The wage gap between large companies and small business in Mexico is the largest of the industrialized countries in Latin America, according to the Economic Commission for Latin America and the Caribbean (ECLAC).
The employees of the micro businesses have an average salary of only 12.8% of the average of a worker in a large company, for a small company the percentage is 39.1% and for a medium one it’s 66.7%.
With this gap, Mexico is below countries such as Argentina, Brazil and Chile, where the average difference is 48.2%, 42.2% and 37.6%, respectively.
“Such wage differences make it more difficult for redistributive policies to reduce levels of inequality and to achieve progress towards the Sustainable Development Goals (SDGs),” ECLAC said in “Quadrennial report on regional progress and challenges in relation to the 2030 Agenda for Sustainable Development in Latin America and the Caribbean”.

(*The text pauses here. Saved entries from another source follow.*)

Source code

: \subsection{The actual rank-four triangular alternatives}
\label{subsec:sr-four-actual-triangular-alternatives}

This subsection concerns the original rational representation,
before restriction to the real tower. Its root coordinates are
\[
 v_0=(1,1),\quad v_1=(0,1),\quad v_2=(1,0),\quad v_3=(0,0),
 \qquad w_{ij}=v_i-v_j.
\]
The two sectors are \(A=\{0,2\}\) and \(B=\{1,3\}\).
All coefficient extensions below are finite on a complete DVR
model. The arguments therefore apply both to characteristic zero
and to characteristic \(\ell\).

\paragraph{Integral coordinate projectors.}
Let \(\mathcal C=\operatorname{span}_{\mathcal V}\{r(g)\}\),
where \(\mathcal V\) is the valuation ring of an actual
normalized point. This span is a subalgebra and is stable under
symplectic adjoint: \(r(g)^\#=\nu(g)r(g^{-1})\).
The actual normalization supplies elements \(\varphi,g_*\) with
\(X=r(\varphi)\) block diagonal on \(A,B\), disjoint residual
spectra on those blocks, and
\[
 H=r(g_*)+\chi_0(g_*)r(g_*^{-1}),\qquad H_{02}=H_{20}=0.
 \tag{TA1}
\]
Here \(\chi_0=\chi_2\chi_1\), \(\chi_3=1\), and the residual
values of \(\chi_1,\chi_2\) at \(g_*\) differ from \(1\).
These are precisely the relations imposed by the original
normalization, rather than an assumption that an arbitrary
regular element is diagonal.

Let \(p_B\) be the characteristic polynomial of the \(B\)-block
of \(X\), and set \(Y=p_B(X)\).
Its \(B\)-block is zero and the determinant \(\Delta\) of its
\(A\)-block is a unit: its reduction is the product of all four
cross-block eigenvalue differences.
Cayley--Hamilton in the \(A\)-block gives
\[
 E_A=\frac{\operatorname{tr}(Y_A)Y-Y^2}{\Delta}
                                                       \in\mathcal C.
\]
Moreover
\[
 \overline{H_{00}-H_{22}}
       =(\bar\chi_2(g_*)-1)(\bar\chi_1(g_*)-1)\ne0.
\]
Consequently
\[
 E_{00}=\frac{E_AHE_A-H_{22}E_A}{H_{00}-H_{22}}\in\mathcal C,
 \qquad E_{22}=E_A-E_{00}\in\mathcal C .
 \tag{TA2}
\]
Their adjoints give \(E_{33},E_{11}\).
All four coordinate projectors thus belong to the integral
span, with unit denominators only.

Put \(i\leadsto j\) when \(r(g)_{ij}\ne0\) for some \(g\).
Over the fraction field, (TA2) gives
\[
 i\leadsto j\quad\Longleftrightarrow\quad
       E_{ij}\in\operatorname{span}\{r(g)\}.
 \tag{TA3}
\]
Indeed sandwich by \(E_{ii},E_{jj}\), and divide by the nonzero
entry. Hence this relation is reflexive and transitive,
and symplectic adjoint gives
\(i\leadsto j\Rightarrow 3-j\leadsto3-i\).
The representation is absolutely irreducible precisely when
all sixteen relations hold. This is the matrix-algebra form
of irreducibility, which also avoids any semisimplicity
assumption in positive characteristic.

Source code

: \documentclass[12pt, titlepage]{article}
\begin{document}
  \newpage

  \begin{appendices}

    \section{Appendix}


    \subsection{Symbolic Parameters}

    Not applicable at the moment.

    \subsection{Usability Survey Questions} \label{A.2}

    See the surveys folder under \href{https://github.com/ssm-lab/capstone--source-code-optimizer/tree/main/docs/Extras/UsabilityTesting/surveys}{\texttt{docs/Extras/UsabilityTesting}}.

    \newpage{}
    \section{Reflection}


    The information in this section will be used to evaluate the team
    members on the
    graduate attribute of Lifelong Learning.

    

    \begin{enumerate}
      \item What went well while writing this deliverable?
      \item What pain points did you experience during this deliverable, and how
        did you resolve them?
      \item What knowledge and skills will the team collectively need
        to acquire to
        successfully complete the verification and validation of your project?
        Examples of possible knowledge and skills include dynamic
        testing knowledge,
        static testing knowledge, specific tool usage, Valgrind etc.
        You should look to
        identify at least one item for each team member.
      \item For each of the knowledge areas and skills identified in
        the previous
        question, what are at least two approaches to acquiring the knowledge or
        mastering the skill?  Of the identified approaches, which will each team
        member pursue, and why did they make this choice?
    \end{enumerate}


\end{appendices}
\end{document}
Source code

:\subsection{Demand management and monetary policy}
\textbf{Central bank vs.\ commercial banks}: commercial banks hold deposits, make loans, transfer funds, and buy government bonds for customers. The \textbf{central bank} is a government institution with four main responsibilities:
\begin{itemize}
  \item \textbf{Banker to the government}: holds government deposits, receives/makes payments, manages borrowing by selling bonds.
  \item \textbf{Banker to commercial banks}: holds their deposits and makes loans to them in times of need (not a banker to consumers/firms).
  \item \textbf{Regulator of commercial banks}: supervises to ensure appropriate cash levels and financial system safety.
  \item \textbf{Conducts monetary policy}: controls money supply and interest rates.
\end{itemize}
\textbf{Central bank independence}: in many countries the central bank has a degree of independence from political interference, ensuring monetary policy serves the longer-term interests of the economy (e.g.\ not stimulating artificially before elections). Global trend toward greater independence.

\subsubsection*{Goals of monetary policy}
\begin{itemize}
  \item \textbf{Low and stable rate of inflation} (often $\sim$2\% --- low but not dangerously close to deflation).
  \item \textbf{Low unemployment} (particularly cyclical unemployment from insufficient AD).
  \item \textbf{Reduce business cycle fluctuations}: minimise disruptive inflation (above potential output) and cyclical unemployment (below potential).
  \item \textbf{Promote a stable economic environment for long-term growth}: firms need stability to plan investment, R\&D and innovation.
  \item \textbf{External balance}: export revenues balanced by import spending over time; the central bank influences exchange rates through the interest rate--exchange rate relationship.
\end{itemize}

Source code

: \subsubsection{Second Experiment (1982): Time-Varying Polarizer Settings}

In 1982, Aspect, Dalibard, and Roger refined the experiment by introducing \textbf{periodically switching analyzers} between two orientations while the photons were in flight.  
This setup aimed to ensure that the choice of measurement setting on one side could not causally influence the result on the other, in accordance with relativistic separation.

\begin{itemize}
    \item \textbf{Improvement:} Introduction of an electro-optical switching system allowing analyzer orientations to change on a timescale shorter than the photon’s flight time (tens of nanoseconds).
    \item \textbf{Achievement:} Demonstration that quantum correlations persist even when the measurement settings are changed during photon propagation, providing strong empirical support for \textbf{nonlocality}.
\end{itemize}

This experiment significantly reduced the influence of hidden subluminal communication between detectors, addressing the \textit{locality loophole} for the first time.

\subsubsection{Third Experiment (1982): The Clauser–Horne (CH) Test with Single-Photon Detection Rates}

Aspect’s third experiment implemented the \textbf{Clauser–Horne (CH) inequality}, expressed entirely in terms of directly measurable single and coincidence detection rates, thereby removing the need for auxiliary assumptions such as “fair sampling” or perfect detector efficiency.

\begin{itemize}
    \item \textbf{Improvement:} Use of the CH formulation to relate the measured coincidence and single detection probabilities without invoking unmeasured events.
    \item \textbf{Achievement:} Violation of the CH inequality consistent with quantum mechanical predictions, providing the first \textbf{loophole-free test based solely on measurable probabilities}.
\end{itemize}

In the parallel report, issued by Organization for Economic Cooperation and Development (OECD), it’s explained that employment is becoming polarized in Mexico because few high-skill jobs are being generated.
«The growing imbalances in the labor market are particularly serious in Mexico. The polarization of jobs has resulted in an increasing proportion of low-skilled jobs in relation to those of medium and high qualification “, stated in the Employment Report in 2019.